## Required work
From the records below, set down exactly the lines starting with the line that contains "- это легкость" and going on through the line that contains "- небольшой размер". Nothing else is wanted.

(Entries taken from a collection)
···

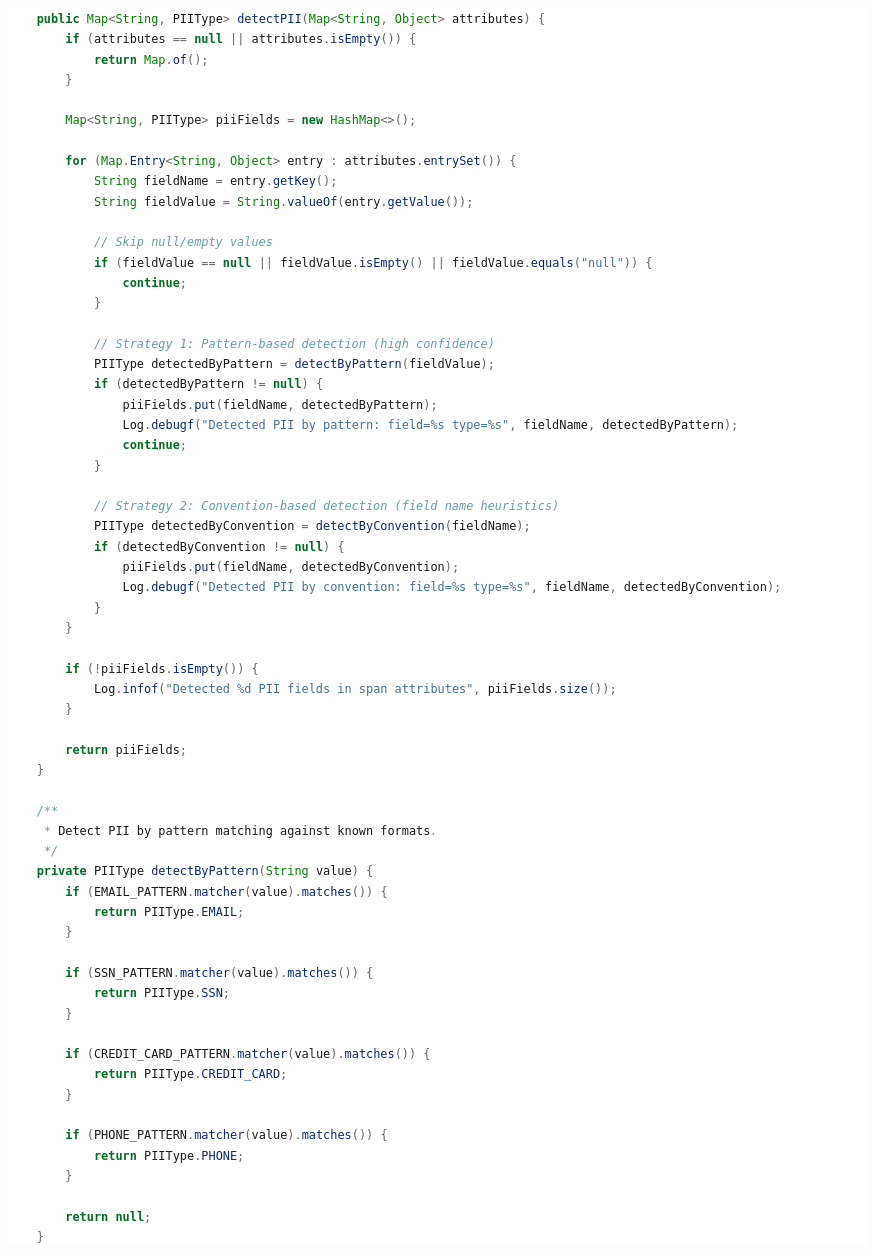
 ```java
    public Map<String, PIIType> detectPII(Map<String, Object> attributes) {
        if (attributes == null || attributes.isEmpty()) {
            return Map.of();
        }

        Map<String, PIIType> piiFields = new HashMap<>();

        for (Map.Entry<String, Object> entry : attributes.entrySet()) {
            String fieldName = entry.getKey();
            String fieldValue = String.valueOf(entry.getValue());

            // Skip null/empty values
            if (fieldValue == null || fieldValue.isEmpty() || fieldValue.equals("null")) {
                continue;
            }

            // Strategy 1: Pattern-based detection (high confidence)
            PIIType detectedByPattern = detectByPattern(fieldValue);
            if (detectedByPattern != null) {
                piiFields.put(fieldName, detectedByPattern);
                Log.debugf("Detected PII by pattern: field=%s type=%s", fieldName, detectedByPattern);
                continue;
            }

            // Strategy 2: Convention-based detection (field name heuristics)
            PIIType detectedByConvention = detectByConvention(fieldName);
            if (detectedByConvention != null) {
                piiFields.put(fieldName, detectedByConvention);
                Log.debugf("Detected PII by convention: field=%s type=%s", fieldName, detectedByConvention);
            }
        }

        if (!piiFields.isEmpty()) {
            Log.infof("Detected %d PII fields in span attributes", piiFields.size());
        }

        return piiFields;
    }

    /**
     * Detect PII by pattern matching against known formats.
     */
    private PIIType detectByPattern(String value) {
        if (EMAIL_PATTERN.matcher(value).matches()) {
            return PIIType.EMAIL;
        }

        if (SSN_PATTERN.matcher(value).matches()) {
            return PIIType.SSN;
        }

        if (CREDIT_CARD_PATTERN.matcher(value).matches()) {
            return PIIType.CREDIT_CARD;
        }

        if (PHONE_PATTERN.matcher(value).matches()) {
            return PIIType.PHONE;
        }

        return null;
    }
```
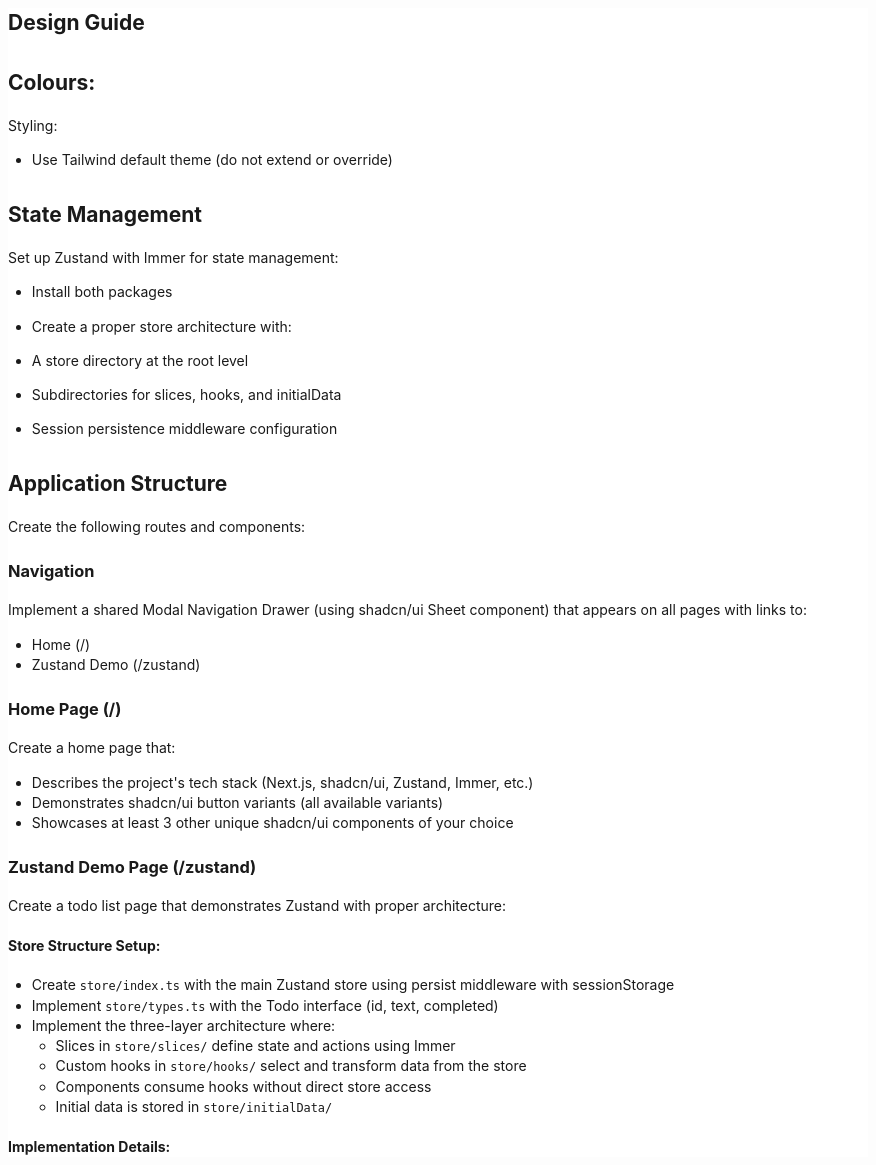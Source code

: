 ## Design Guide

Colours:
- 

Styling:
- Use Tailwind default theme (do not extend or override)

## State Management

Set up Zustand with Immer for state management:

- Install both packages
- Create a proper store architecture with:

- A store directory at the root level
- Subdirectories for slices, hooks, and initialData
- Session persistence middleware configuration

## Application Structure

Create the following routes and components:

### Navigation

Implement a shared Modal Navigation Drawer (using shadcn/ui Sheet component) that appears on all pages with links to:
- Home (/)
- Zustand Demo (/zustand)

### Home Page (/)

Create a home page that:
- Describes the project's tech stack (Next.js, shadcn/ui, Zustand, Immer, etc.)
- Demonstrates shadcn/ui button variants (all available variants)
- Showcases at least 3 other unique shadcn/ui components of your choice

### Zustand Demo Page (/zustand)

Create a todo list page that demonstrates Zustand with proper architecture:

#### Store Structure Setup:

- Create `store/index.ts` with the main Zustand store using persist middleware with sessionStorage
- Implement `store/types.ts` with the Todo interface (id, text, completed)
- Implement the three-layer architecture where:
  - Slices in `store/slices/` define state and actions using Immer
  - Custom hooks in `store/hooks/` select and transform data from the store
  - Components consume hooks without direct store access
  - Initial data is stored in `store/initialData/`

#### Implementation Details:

···

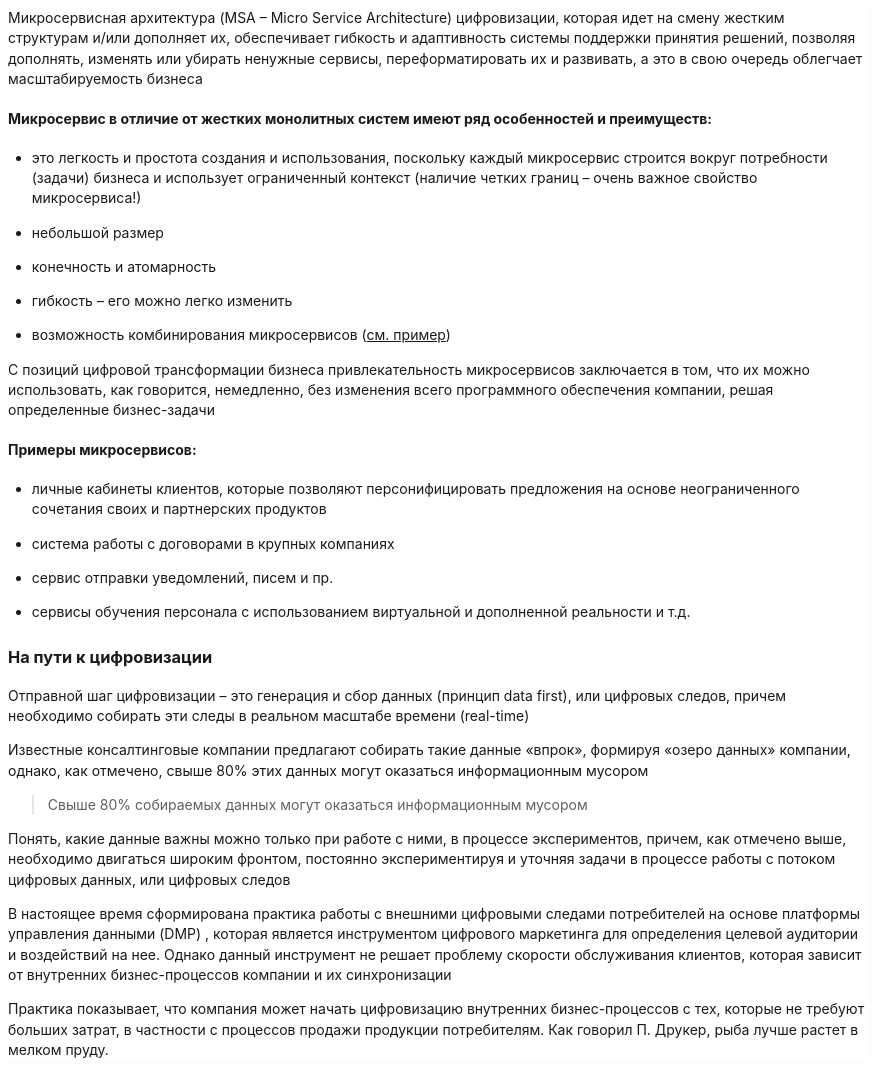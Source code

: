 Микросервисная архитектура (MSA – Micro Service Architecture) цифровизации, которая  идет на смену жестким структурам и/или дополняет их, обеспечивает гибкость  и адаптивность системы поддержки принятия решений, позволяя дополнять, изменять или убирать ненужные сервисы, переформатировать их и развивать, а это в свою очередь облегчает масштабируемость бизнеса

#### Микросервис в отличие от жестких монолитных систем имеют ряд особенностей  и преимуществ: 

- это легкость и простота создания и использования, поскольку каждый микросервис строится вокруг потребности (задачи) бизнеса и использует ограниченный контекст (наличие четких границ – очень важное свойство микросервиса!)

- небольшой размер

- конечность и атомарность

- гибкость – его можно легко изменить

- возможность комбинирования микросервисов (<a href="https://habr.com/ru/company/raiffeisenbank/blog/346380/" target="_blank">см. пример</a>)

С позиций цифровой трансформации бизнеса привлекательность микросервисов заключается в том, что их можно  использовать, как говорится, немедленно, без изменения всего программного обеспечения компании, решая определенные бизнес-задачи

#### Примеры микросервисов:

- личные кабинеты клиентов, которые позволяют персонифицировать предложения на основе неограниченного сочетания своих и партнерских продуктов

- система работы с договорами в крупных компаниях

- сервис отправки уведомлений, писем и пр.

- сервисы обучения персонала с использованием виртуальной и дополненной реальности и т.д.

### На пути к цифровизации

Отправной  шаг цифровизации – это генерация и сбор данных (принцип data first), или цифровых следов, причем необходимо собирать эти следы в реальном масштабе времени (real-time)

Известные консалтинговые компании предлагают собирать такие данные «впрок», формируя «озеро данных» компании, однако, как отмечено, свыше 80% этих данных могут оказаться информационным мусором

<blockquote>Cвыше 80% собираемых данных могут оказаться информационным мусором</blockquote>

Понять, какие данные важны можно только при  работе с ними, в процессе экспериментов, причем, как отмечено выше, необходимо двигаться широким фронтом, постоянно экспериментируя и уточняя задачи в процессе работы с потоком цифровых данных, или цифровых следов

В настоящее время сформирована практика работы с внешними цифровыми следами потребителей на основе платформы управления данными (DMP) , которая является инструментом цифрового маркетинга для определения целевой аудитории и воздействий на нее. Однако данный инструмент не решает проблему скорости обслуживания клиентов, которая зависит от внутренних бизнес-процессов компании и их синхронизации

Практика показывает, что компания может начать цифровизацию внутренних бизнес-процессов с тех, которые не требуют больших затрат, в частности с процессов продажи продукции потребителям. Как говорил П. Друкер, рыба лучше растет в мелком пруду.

···

## Response
- это легкость и простота создания и использования, поскольку каждый микросервис строится вокруг потребности (задачи) бизнеса и использует ограниченный контекст (наличие четких границ – очень важное свойство микросервиса!)

- небольшой размер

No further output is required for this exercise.